* **DATASET ENTRIES**
:::::
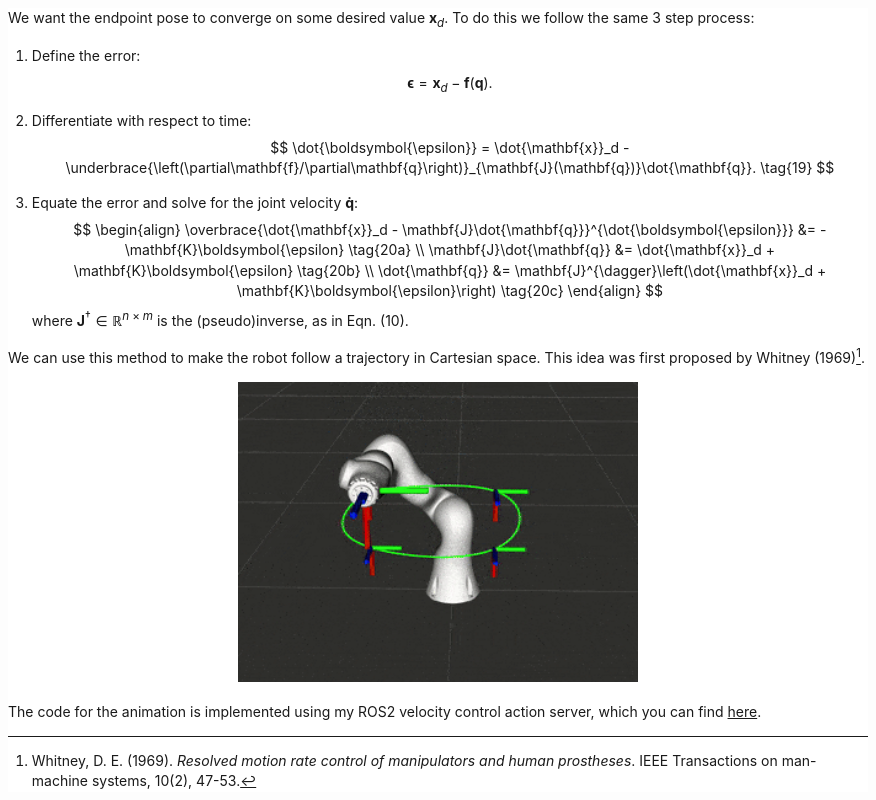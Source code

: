 We want the endpoint pose to converge on some desired value $\mathbf{x}_d$. To do this we follow the same 3 step process:
1. Define the error:
$$
	\boldsymbol{\epsilon} = \mathbf{x}_d - \mathbf{f}(\mathbf{q}). \tag{18}
$$
2. Differentiate with respect to time:
$$
	\dot{\boldsymbol{\epsilon}} = \dot{\mathbf{x}}_d - \underbrace{\left(\partial\mathbf{f}/\partial\mathbf{q}\right)}_{\mathbf{J}(\mathbf{q})}\dot{\mathbf{q}}. \tag{19}
$$

3. Equate the error and solve for the joint velocity $\mathbf{\dot{q}}$:
$$
\begin{align}
	\overbrace{\dot{\mathbf{x}}_d - \mathbf{J}\dot{\mathbf{q}}}^{\dot{\boldsymbol{\epsilon}}} &= -\mathbf{K}\boldsymbol{\epsilon} \tag{20a} \\
	\mathbf{J}\dot{\mathbf{q}} &= \dot{\mathbf{x}}_d + \mathbf{K}\boldsymbol{\epsilon} \tag{20b} \\
	\dot{\mathbf{q}} &= \mathbf{J}^{\dagger}\left(\dot{\mathbf{x}}_d + \mathbf{K}\boldsymbol{\epsilon}\right) \tag{20c}
\end{align}
$$
where $\mathbf{J}^{\dagger}\in\mathbb{R}^{n\times m}$ is the (pseudo)inverse, as in Eqn. (10).

We can use this method to make the robot follow a trajectory in Cartesian space. This idea was first proposed by Whitney (1969)[^1].

<p align="center">
	<img src="../assets/images/posts/2025/cartesian_trajectory_tracking.gif" width="400" height="auto" loading="lazy"/>
	<br>
	<em>  </em>
</p>

The code for the animation is implemented using my ROS2 velocity control action server, which you can find [here](https://github.com/woolfrey/control_kuka_velocity).


[^1]: Whitney, D. E. (1969). _Resolved motion rate control of manipulators and human prostheses_. IEEE Transactions on man-machine systems, 10(2), 47-53.
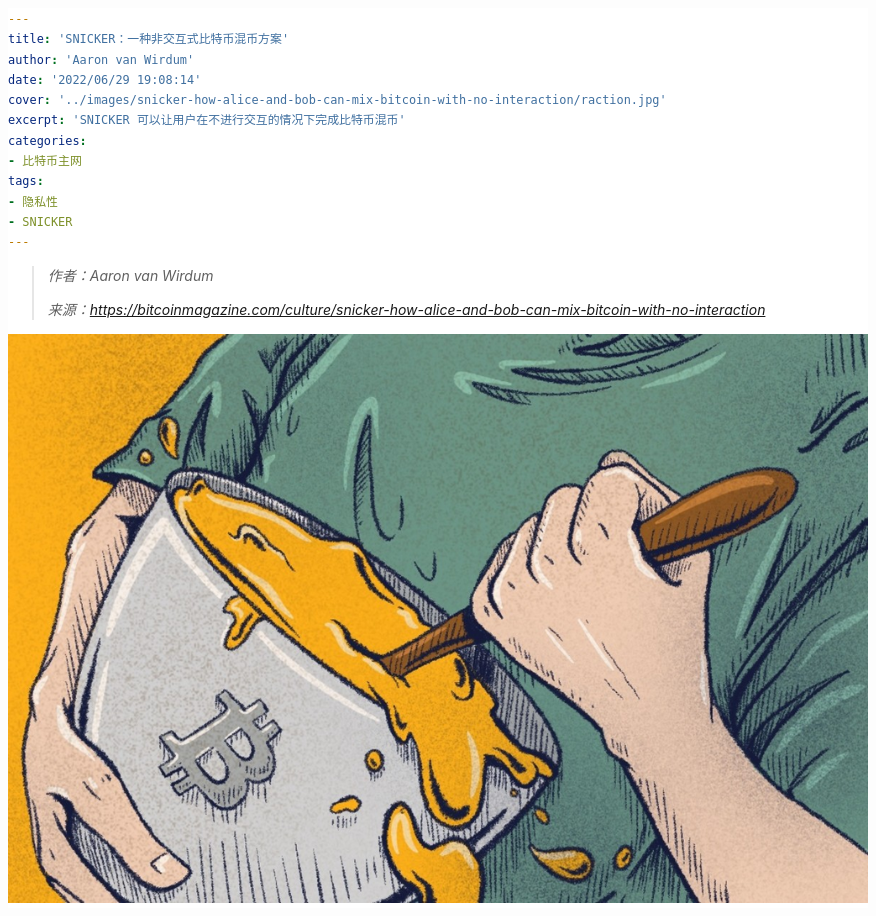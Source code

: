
 ```yaml
---
title: 'SNICKER：一种非交互式比特币混币方案'
author: 'Aaron van Wirdum'
date: '2022/06/29 19:08:14'
cover: '../images/snicker-how-alice-and-bob-can-mix-bitcoin-with-no-interaction/raction.jpg'
excerpt: 'SNICKER 可以让用户在不进行交互的情况下完成比特币混币'
categories:
- 比特币主网
tags:
- 隐私性
- SNICKER
---
```



> *作者：Aaron van Wirdum*
> 
> *来源：<https://bitcoinmagazine.com/culture/snicker-how-alice-and-bob-can-mix-bitcoin-with-no-interaction>*



![SNICKER, a draft BIP, could allow for bitcoin mixing without any synchronization or interaction between users.](../images/snicker-how-alice-and-bob-can-mix-bitcoin-with-no-interaction/raction.jpg)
:::::
* **PROBLEM DESCRIPTION**
Print all the entries exactly as they appear, without the pictures.

* **EXPECTED ANSWER**
Source code

: We want the endpoint pose to converge on some desired value $\mathbf{x}_d$. To do this we follow the same 3 step process:
1. Define the error:
$$
	\boldsymbol{\epsilon} = \mathbf{x}_d - \mathbf{f}(\mathbf{q}). \tag{18}
$$
2. Differentiate with respect to time:
$$
	\dot{\boldsymbol{\epsilon}} = \dot{\mathbf{x}}_d - \underbrace{\left(\partial\mathbf{f}/\partial\mathbf{q}\right)}_{\mathbf{J}(\mathbf{q})}\dot{\mathbf{q}}. \tag{19}
$$

3. Equate the error and solve for the joint velocity $\mathbf{\dot{q}}$:
$$
\begin{align}
	\overbrace{\dot{\mathbf{x}}_d - \mathbf{J}\dot{\mathbf{q}}}^{\dot{\boldsymbol{\epsilon}}} &= -\mathbf{K}\boldsymbol{\epsilon} \tag{20a} \\
	\mathbf{J}\dot{\mathbf{q}} &= \dot{\mathbf{x}}_d + \mathbf{K}\boldsymbol{\epsilon} \tag{20b} \\
	\dot{\mathbf{q}} &= \mathbf{J}^{\dagger}\left(\dot{\mathbf{x}}_d + \mathbf{K}\boldsymbol{\epsilon}\right) \tag{20c}
\end{align}
$$
where $\mathbf{J}^{\dagger}\in\mathbb{R}^{n\times m}$ is the (pseudo)inverse, as in Eqn. (10).

We can use this method to make the robot follow a trajectory in Cartesian space. This idea was first proposed by Whitney (1969)[^1].

<p align="center">
	<img src="../assets/images/posts/2025/cartesian_trajectory_tracking.gif" width="400" height="auto" loading="lazy"/>
	<br>
	<em>  </em>
</p>

The code for the animation is implemented using my ROS2 velocity control action server, which you can find [here](https://github.com/woolfrey/control_kuka_velocity).


[^1]: Whitney, D. E. (1969). _Resolved motion rate control of manipulators and human prostheses_. IEEE Transactions on man-machine systems, 10(2), 47-53.
Source code

:
 ```yaml
---
title: 'SNICKER：一种非交互式比特币混币方案'
author: 'Aaron van Wirdum'
date: '2022/06/29 19:08:14'
cover: '../images/snicker-how-alice-and-bob-can-mix-bitcoin-with-no-interaction/raction.jpg'
excerpt: 'SNICKER 可以让用户在不进行交互的情况下完成比特币混币'
categories:
- 比特币主网
tags:
- 隐私性
- SNICKER
---
```



> *作者：Aaron van Wirdum*
> 
> *来源：<https://bitcoinmagazine.com/culture/snicker-how-alice-and-bob-can-mix-bitcoin-with-no-interaction>*



![SNICKER, a draft BIP, could allow for bitcoin mixing without any synchronization or interaction between users.](../images/snicker-how-alice-and-bob-can-mix-bitcoin-with-no-interaction/raction.jpg)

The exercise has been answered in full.